In the last year the natural gas industry has “overachieved on the supply side and underachieved on the demand side, and as a result we have gas prices trading well below norms,” according to Houston Energy Partners co-manager John Olson. “If we had the so-called traditional ratios between natural gas and crude we’d be trading closer to $9[/MMBtu] or so right now; instead we’re trading at $3.40 or so and a little higher in the Northeast.” Increasing production and pipeline capacity from the nation’s shale plays has resulting “in a lot of gas trying to find a home,” he said.

“Here we are going into the heating season with very tall storage, a very long supply of new pipeline capacity coming on everywhere and backed-up supply coming out of Canada. It’s going to be a very long winter unless we have a Siberian winter.”

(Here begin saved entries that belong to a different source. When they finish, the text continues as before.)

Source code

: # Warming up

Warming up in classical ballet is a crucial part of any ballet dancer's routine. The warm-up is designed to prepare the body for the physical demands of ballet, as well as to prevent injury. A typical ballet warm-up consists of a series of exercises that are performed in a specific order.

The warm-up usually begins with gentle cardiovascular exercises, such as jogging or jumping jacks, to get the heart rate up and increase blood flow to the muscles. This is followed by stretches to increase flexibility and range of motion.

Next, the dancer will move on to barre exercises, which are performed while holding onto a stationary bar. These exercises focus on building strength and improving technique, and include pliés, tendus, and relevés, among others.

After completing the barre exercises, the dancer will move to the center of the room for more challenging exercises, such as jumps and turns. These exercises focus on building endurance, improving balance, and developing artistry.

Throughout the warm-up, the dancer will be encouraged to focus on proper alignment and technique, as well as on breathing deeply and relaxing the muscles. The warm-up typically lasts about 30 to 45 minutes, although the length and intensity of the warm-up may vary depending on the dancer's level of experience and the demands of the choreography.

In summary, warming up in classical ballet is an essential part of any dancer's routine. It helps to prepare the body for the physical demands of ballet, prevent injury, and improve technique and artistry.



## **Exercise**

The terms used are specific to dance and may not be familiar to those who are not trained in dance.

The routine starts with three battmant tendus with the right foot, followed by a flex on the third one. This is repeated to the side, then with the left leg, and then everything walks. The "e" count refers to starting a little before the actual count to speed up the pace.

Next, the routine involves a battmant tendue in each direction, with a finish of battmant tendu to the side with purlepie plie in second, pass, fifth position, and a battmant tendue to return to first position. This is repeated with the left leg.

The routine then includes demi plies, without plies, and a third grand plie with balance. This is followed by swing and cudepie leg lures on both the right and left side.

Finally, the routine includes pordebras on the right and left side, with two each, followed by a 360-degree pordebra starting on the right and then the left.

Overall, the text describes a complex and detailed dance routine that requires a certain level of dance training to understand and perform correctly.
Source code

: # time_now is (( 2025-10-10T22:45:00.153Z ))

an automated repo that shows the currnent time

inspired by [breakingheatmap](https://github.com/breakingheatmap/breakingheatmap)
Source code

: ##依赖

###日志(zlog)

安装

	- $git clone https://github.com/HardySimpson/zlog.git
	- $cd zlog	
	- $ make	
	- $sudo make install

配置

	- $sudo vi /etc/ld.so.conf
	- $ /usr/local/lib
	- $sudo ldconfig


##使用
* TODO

But most forecasters are expecting temperatures to be more moderate this winter than in recent years. Weather Services International has said it expects this to be the mildest winter the United States has seen since 2006-2007, forecasting a 7.5% reduction in heating demand relative to last winter, which would still be a 4% increase relative to the 1981-2010 average (see Daily GPI, Nov. 22).

The National Oceanic and Atmospheric Administration (NOAA) has also said it expects temperatures through February to average below normal in California, Nevada, the Pacific Northwest and the northern Plains, with warmer-than-normal temperatures to be in place across much of the South, including the southern Ohio Valley and southern Mid-Atlantic areas (see Daily GPI, Nov. 18). And forecasters at have said that while the current La Nina event may prompt especially harsh temperatures and snowfall across the Midwest and Great Lakes region, the Northeast can expect winter 2011-2012 to be less extreme than last year (see Daily GPI, Oct. 6).

“Right now it’s profitless prosperity for producers when it comes to natural gas,” Olson said. “Most producers don’t break even on an all-in cost unless you have gas at anywhere from $5 to $7…you have the oil and natural gas liquids side subsidizing the natural gas side.”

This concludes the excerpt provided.